Pachter is expecting a beat on earnings driven in part by the positive advertising momentum established this year.
He reiterated his outperform rating and set a $2100 price target for the company ahead of the release.
Credit Suisse analyst Stephen Ju pointed out that the ramp-up in advertising is also beneficial in generating more free-cash flow for the retail behemoth.
He cited "faster-than-expected free cash flow growth vis-à-vis its advertising segment" as a long-term factor backing his own outperform rating for Amazon and a bullish price target of $2400.
The growth in advertising and the benefits it offers are not new subjects for Amazon either.
Piper Jaffray's Michael Olson pointed to the segment as a key point of observation for investors in a note in August, expecting the segment to double revenue by 2020.
"Investors should be focused on Amazon advertising now; this is a major driver to results and valuation today and continuing in the coming quarters & years," he wrote. "By 2021, we believe it is likely that advertising operating income will exceed AWS."

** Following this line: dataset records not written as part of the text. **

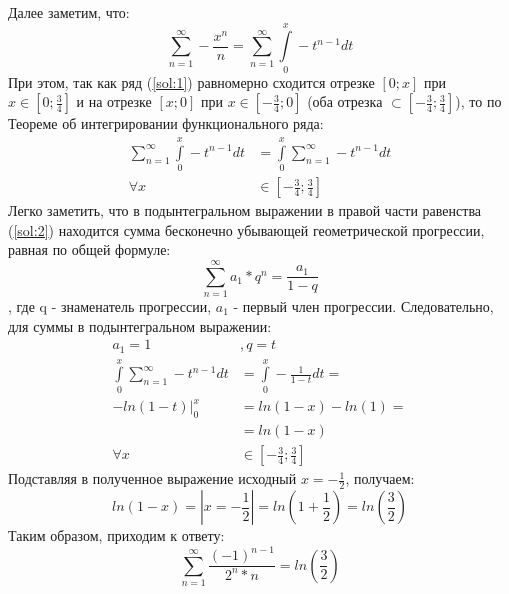 \documentclass[12pt, a4paper]{article}
\begin{document}
Далее заметим, что:
\begin{equation*}
\sum_{n=1}^{\infty}-\frac{x^n}{n} = \sum_{n=1}^{\infty}\int\limits_{0}^x -t^{n-1} dt
\end{equation*}
При этом, так как ряд (\ref{sol:1}) равномерно сходится отрезке $\left[0;x\right]$ при $x \in \left[0;\frac{3}{4}\right]$ и на отрезке $\left[x;0\right]$ при $x \in \left[-\frac{3}{4};0\right]$ (оба отрезка $\subset \left[-\frac{3}{4};\frac{3}{4}\right]$), то по Теореме об интегрировании функционального ряда:
\begin{equation}\label{sol:2}
\begin{aligned}
 \sum_{n=1}^{\infty}\int\limits_{0}^x -t^{n-1} dt &= \int\limits_{0}^x\sum_{n=1}^{\infty} -t^{n-1} dt\\
  \forall x &\in \left[-\frac{3}{4};\frac{3}{4}\right]
\end{aligned}
\end{equation}
Легко заметить, что в подынтегральном выражении в правой части равенства (\ref{sol:2}) находится сумма бесконечно убывающей геометрической прогрессии, равная по общей формуле:
\begin{equation*}
 \sum_{n=1}^{\infty}a_1 * q^n = \frac{a_1}{1-q}
\end{equation*},
где q - знаменатель прогрессии, $a_1$ - первый член прогрессии. Следовательно, для суммы в подынтегральном выражении:
\begin{equation}\label{sol:3}
\begin{aligned}
a_1 = 1 &, q=t\\
\int\limits_{0}^x\sum_{n=1}^{\infty} -t^{n-1} dt &= \int\limits_{0}^x -\frac{1}{1-t} dt =\\
\left.-ln(1-t)\right|_0^x &= ln(1-x) - ln(1)=\\
&= ln(1-x)\\
  \forall x &\in \left[-\frac{3}{4};\frac{3}{4}\right]
\end{aligned}
\end{equation}
Подставляя в полученное выражение исходный $x=-\frac{1}{2}$, получаем:
\begin{equation*}
ln(1-x)= \left|x=-\frac{1}{2}\right| = ln\left(1+\frac{1}{2}\right)=ln\left(\frac{3}{2}\right)
\end{equation*}
Таким образом, приходим к ответу:
\begin{equation*}
 \sum_{n=1}^{\infty}\frac{\left(-1\right)^{n-1}}{2^n * n} = ln\left(\frac{3}{2}\right)
\end{equation*}
\end{document}
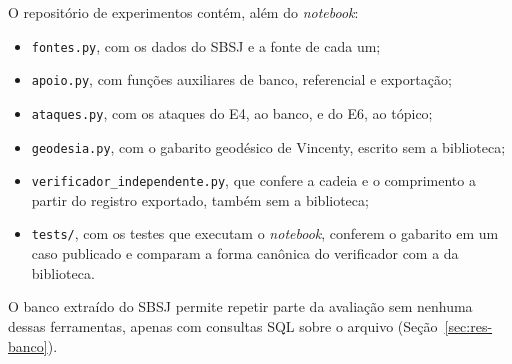 O repositório de experimentos contém, além do \textit{notebook}:
\begin{itemize}
    \item \texttt{fontes.py}, com os dados do SBSJ e a fonte de cada um;
    \item \texttt{apoio.py}, com funções auxiliares de banco, referencial e exportação;
    \item \texttt{ataques.py}, com os ataques do E4, ao banco, e do E6, ao tópico;
    \item \texttt{geodesia.py}, com o gabarito geodésico de Vincenty, escrito sem a biblioteca;
    \item \texttt{verificador\_independente.py}, que confere a cadeia e o comprimento a partir do registro exportado, também sem a biblioteca;
    \item \texttt{tests/}, com os testes que executam o \textit{notebook}, conferem o gabarito em um caso publicado e comparam a forma canônica do verificador com a da biblioteca.
\end{itemize}

O banco extraído do SBSJ \cite{aeroledger_dataset} permite repetir parte da avaliação sem nenhuma dessas ferramentas, apenas com consultas SQL sobre o arquivo (Seção~\ref{sec:res-banco}).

That said, the changeover in advertiser behavior and accelerated ad growth is not souring estimates on Alphabet either, as many feel they can co-exist in advertising.
"I think Google is going to crush earnings," Pachter told Real Money. "They are killing it on mobile and YouTube. If anything, Street estimates are too low, especially on profitability."
He said he expects both companies to report advertising growth even amid some exchange of advertising dollars as the market is large enough for both to take massive profits.
Trip Miller, founder and Managing Partner of Gullane Capital, told Real Money that he likewise expects growth in both companies.
"It's not like they are Coke and Pepsi," he said. "They don't have to cannibalize each other in a growing market like this."
Miller manages an undisclosed number of share in Amazon. He noted that he is not adding to this position any time soon, even amidst its recent dip.
"We've held onto the stock since it was below $500," he explained. "We still think it's undervalued, but it's just not cheap enough for us right now."
Both stocks are rising more than 5% as market optimism builds heading into earnings.